Un citoyen local a signalé aux autorités compétentes les difficultés rencontrées lors des procédures de séparation du terrain résidentiel de sa famille. Selon sa déclaration, sa famille possède environ 800 m2 de terrain résidentiel légal, le terrain n'est pas inclus dans la zone de planification, n'est pas lié au projet et dispose d'un système de drainage relié à la route principale.
Cependant, comme la parcelle de terrain n'a pas d'accès direct à la voie publique, lorsque la famille a besoin de diviser la parcelle pour la partager avec ses enfants et petits-enfants afin de construire une maison, elle rencontre des difficultés.
Les habitants ont déclaré que, pour répondre aux conditions de division des parcelles, la famille avait pris l'initiative de négocier avec le propriétaire foncier voisin afin d'ouvrir un passage commun reliant la route existante. L'objectif est d'assurer des déplacements pratiques et légaux après la division des parcelles, tout en créant des conditions pour que les enfants et petits-enfants aient des terres pour construire des maisons et stabiliser leur vie à long terme.
Cependant, au cours du processus de dépôt des dossiers, la famille a été informée qu'elle ne pouvait pas réaliser le don de terres pour ouvrir une route de la manière prévue. Cela a inquiété les citoyens car, selon ses recherches, il n'existe aucune réglementation interdisant aux citoyens de donner volontairement des terres pour construire des allées afin de répondre aux besoins de séparation des parcelles et d'héritage.
Pendant ce temps, avec une superficie de plus de 800 m2, chaque année, la famille doit encore payer une taxe d'utilisation des terres non agricoles relativement élevée.

En réponse à ce contenu, le ministère de l'Agriculture et de l'Environnement a déclaré que le paragraphe 1 de l'article 220 de la loi foncière de 2024 et le paragraphe 3 de l'article 11 de la résolution n° 254/2025 de l'Assemblée nationale ont clairement stipulé les principes et conditions généraux lors de la mise en œuvre de la division des parcelles de terrain.
Selon la réglementation, la parcelle de terrain après séparation doit garantir un passage et être reliée à la voie publique existante. Cette réglementation vise à garantir le droit d'accès légal des utilisateurs de terres, tout en étant conforme aux dispositions du Code civil sur le droit de passage à travers les biens immobiliers voisins.

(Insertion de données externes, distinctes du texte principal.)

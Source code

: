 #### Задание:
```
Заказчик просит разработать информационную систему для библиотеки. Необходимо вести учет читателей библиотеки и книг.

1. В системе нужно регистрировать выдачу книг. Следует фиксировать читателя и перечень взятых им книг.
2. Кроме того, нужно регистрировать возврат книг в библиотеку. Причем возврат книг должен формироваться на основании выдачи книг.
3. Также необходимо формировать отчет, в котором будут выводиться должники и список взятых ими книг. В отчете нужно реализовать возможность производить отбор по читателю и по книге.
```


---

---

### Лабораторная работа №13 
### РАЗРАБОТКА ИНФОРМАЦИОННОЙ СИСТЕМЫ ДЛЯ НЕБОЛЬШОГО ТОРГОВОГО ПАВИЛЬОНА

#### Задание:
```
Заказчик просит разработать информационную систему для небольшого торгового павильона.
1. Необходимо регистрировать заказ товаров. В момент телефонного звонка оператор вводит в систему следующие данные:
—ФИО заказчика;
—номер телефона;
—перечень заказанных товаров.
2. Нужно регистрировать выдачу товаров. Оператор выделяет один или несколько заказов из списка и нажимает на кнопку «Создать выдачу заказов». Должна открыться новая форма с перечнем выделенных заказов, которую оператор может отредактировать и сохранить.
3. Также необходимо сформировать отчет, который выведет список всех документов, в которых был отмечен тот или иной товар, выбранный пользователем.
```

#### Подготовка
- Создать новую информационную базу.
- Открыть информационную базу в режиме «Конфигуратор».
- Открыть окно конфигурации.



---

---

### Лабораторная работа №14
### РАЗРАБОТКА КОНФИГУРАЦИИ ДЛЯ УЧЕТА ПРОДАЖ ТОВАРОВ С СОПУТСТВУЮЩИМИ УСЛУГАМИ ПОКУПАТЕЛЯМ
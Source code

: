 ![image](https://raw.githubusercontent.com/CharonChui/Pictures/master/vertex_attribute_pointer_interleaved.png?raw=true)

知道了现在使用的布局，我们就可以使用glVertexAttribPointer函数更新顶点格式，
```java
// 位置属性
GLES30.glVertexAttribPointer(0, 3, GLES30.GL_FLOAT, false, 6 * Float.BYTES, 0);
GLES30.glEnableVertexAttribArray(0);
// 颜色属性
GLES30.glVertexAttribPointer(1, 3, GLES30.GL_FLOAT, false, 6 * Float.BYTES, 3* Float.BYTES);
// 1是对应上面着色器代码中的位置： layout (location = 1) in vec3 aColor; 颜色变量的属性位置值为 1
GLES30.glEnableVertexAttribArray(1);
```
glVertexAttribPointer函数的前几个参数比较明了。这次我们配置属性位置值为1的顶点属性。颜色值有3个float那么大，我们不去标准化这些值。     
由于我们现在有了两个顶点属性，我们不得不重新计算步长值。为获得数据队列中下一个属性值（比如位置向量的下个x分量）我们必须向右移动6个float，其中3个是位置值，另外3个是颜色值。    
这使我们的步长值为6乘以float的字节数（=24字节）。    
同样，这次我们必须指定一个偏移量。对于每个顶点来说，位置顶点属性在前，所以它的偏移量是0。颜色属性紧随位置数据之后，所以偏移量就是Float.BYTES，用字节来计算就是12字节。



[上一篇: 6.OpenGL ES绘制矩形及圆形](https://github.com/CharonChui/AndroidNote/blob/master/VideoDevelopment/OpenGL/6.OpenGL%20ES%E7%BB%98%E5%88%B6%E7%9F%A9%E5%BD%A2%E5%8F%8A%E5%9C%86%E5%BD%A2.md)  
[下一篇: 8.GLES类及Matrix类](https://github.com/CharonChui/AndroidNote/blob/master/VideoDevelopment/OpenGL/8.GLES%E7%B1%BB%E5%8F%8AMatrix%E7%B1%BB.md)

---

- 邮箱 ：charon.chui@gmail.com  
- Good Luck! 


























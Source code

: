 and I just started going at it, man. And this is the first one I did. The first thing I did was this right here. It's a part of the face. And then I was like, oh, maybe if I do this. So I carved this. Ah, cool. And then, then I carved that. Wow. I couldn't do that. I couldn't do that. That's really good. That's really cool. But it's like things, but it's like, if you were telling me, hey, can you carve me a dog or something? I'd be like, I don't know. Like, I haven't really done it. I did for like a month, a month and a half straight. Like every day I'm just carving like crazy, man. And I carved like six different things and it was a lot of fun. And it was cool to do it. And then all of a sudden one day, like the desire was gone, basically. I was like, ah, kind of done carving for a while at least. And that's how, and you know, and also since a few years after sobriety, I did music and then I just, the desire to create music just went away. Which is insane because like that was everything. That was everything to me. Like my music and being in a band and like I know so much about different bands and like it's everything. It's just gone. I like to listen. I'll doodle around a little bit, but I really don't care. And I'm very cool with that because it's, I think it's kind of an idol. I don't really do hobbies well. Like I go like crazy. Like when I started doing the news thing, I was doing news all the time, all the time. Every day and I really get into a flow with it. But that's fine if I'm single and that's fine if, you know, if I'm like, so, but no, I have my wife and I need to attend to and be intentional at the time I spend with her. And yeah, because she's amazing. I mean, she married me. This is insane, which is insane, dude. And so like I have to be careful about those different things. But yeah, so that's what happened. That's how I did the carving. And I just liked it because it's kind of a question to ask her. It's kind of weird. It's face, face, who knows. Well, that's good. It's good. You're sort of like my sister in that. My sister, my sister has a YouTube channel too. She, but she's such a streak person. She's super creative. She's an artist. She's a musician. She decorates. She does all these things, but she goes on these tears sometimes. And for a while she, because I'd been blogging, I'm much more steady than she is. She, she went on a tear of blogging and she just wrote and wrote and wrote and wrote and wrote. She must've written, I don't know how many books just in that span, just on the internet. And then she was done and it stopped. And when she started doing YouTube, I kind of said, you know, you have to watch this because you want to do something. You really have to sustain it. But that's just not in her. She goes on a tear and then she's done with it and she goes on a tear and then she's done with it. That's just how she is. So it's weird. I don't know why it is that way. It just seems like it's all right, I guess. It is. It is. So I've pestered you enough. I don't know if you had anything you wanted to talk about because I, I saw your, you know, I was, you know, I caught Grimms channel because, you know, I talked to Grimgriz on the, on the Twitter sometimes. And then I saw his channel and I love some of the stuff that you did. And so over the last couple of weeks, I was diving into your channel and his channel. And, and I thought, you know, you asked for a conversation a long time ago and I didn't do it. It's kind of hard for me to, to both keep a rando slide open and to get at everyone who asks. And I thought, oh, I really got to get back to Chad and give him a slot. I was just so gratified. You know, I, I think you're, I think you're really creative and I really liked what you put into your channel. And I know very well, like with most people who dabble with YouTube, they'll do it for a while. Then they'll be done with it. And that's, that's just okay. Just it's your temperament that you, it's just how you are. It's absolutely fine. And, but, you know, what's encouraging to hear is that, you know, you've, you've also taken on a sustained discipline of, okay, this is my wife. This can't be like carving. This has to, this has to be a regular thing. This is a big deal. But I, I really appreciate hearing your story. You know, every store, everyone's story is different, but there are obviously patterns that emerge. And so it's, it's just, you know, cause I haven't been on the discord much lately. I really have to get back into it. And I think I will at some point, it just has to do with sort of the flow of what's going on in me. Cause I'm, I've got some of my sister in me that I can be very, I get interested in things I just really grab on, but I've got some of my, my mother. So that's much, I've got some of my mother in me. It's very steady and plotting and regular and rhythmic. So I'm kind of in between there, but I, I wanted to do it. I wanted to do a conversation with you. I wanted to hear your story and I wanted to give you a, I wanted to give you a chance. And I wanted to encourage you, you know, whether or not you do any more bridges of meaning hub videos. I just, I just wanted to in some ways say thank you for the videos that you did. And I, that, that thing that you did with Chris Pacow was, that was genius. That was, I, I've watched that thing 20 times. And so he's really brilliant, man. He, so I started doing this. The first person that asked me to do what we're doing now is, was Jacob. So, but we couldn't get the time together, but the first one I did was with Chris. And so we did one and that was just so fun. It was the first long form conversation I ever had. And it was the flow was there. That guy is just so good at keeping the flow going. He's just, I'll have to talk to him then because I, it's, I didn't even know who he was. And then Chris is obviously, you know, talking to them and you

Le ministère de l'Agriculture et de l'Environnement a également souligné que la loi n'exige pas que les allées soient des voies publiques avec des codes fonciers distincts. Les allées peuvent être formées sur la base d'un accord avec les utilisateurs de terres adjacentes, à condition de garantir la connexion avec les voies publiques.
En outre, la loi foncière de 2024 confie aux comités populaires provinciaux le soin de se baser sur les conditions réelles de la localité pour réglementer spécifiquement la superficie minimale et les conditions de division des parcelles pour chaque type de terrain. Par conséquent, la résolution des dossiers spécifiques dépend également des réglementations détaillées promulguées par la localité.
Pour les cas où les utilisateurs de terres ont besoin de donner des droits d'utilisation des terres à l'État dans le but d'élargir les routes, cela doit être conforme à la planification approuvée conformément aux dispositions de la loi.
Le ministère de l'Agriculture et de l'Environnement demande aux citoyens de contacter directement les autorités compétentes locales pour obtenir des conseils et des solutions conformément à la réglementation. En cas de désaccord avec les résultats du traitement des procédures administratives, les citoyens ont le droit de porter plainte ou d'intenter une action en justice conformément aux dispositions de la loi foncière.
À travers l'affaire, on peut constater qu'il est très nécessaire de bien comprendre les réglementations relatives aux allées et venues lors de la division des parcelles de terrain afin de garantir les droits des utilisateurs de terres et d'éviter les problèmes rencontrés dans le processus de mise en œuvre des procédures administratives.